■ **Source data**

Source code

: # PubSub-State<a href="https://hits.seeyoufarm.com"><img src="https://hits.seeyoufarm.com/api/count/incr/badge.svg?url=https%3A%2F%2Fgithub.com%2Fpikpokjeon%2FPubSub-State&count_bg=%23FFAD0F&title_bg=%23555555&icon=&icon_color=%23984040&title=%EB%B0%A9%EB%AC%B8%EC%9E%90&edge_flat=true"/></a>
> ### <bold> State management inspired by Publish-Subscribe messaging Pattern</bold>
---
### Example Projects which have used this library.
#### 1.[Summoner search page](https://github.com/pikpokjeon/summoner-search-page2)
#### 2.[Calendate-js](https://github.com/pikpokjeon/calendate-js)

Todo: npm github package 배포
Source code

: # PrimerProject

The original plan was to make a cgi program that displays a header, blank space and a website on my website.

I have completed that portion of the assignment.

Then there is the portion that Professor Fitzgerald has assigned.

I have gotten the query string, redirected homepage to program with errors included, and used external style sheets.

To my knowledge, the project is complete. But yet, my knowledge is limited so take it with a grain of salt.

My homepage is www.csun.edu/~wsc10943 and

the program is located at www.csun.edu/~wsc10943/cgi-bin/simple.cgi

* * *

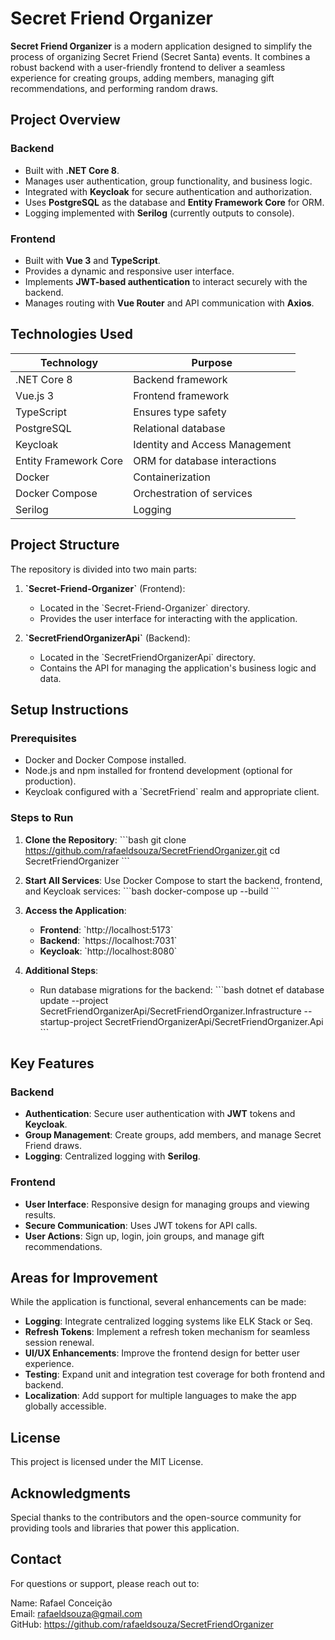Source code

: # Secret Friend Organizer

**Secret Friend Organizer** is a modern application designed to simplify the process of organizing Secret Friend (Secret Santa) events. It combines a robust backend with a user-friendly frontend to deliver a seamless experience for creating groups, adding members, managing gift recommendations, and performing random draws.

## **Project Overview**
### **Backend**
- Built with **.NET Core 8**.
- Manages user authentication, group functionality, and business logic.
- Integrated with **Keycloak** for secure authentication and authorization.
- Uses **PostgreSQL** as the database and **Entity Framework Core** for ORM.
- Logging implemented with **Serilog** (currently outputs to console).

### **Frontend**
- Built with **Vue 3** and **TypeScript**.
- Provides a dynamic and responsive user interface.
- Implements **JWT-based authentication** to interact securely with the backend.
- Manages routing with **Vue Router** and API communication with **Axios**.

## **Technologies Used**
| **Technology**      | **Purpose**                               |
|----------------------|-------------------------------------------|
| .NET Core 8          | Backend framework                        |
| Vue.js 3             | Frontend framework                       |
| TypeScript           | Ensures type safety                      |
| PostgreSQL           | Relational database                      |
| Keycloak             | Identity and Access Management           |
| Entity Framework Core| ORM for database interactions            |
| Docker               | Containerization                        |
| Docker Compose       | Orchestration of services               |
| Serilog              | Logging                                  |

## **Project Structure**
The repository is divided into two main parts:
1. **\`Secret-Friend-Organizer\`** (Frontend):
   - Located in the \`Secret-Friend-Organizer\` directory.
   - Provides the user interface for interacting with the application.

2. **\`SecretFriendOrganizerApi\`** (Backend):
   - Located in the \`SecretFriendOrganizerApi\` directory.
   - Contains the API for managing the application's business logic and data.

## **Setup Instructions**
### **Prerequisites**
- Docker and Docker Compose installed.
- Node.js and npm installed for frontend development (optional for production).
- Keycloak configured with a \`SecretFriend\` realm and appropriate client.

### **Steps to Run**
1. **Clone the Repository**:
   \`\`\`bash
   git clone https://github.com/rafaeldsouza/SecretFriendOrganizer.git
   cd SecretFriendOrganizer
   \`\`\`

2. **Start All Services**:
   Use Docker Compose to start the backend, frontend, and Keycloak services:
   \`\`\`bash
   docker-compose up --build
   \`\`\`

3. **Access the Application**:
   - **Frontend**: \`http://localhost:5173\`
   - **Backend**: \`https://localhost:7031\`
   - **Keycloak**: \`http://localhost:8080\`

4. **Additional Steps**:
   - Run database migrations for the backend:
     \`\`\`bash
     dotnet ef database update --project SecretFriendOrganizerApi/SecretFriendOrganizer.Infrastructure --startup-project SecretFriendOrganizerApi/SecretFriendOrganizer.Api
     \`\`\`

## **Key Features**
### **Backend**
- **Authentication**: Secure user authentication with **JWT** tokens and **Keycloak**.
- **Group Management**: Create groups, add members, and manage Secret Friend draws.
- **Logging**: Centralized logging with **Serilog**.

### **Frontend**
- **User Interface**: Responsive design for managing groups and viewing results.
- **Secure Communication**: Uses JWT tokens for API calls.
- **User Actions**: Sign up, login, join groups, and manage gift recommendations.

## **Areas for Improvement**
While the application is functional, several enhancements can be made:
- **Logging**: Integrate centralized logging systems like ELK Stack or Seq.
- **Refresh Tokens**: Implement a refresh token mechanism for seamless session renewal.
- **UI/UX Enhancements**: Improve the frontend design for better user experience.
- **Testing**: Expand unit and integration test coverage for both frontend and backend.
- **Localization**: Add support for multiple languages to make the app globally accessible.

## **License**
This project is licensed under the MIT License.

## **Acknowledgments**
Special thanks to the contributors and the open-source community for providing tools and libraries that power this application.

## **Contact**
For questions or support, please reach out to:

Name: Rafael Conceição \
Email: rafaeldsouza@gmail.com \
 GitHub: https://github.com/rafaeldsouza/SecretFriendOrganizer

■ **Task item**
Among the entries above, copy exactly only the lines starting with the one containing "- Uses **PostgreSQL**" and going through the one containing "## **Technologies Used**", both ends included.

■ **Response box**
- Uses **PostgreSQL** as the database and **Entity Framework Core** for ORM.
- Logging implemented with **Serilog** (currently outputs to console).

### **Frontend**
- Built with **Vue 3** and **TypeScript**.
- Provides a dynamic and responsive user interface.
- Implements **JWT-based authentication** to interact securely with the backend.
- Manages routing with **Vue Router** and API communication with **Axios**.

## **Technologies Used**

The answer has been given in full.